# Work task:
Could you set down every entry below exactly as it is?

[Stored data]
******

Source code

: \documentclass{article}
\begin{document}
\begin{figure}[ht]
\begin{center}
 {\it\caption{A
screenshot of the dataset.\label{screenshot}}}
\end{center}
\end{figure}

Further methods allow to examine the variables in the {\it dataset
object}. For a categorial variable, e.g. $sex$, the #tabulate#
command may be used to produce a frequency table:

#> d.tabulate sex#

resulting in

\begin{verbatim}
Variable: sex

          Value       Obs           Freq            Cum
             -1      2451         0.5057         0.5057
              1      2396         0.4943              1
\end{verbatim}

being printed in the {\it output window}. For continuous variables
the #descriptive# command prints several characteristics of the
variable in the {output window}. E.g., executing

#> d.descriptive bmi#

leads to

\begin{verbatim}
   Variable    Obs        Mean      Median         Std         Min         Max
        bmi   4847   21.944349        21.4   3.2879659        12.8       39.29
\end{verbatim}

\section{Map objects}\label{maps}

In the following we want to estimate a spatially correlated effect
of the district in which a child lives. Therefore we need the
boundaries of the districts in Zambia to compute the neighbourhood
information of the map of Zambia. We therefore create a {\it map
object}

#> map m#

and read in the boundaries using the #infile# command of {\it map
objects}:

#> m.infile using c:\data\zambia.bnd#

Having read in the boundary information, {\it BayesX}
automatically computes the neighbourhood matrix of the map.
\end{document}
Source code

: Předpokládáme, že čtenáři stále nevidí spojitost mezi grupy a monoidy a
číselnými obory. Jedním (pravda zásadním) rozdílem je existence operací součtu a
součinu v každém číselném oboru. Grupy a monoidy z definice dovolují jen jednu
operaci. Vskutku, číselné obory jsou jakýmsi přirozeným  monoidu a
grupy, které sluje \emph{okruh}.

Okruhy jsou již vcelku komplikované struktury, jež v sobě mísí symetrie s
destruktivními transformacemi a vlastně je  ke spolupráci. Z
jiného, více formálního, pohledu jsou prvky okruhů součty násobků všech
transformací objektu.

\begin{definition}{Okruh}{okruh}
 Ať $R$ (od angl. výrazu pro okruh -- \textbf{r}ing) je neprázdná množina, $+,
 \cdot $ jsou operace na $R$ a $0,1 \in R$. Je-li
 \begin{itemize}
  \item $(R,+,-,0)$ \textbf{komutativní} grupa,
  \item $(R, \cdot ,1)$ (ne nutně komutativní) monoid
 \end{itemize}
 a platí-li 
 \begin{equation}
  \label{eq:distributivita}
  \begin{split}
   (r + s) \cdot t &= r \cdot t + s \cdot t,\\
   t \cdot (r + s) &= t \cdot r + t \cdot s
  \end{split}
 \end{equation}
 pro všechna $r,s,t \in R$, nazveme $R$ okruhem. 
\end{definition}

******

# Output of the task:
Source code

: \documentclass{article}
\begin{document}
\begin{figure}[ht]
\begin{center}
 {\it\caption{A
screenshot of the dataset.\label{screenshot}}}
\end{center}
\end{figure}

Further methods allow to examine the variables in the {\it dataset
object}. For a categorial variable, e.g. $sex$, the #tabulate#
command may be used to produce a frequency table:

#> d.tabulate sex#

resulting in

\begin{verbatim}
Variable: sex

          Value       Obs           Freq            Cum
             -1      2451         0.5057         0.5057
              1      2396         0.4943              1
\end{verbatim}

being printed in the {\it output window}. For continuous variables
the #descriptive# command prints several characteristics of the
variable in the {output window}. E.g., executing

#> d.descriptive bmi#

leads to

\begin{verbatim}
   Variable    Obs        Mean      Median         Std         Min         Max
        bmi   4847   21.944349        21.4   3.2879659        12.8       39.29
\end{verbatim}

\section{Map objects}\label{maps}

In the following we want to estimate a spatially correlated effect
of the district in which a child lives. Therefore we need the
boundaries of the districts in Zambia to compute the neighbourhood
information of the map of Zambia. We therefore create a {\it map
object}

#> map m#

and read in the boundaries using the #infile# command of {\it map
objects}:

#> m.infile using c:\data\zambia.bnd#

Having read in the boundary information, {\it BayesX}
automatically computes the neighbourhood matrix of the map.
\end{document}
Source code

: Předpokládáme, že čtenáři stále nevidí spojitost mezi grupy a monoidy a
číselnými obory. Jedním (pravda zásadním) rozdílem je existence operací součtu a
součinu v každém číselném oboru. Grupy a monoidy z definice dovolují jen jednu
operaci. Vskutku, číselné obory jsou jakýmsi přirozeným  monoidu a
grupy, které sluje \emph{okruh}.

Okruhy jsou již vcelku komplikované struktury, jež v sobě mísí symetrie s
destruktivními transformacemi a vlastně je  ke spolupráci. Z
jiného, více formálního, pohledu jsou prvky okruhů součty násobků všech
transformací objektu.

\begin{definition}{Okruh}{okruh}
 Ať $R$ (od angl. výrazu pro okruh -- \textbf{r}ing) je neprázdná množina, $+,
 \cdot $ jsou operace na $R$ a $0,1 \in R$. Je-li
 \begin{itemize}
  \item $(R,+,-,0)$ \textbf{komutativní} grupa,
  \item $(R, \cdot ,1)$ (ne nutně komutativní) monoid
 \end{itemize}
 a platí-li 
 \begin{equation}
  \label{eq:distributivita}
  \begin{split}
   (r + s) \cdot t &= r \cdot t + s \cdot t,\\
   t \cdot (r + s) &= t \cdot r + t \cdot s
  \end{split}
 \end{equation}
 pro všechna $r,s,t \in R$, nazveme $R$ okruhem. 
\end{definition}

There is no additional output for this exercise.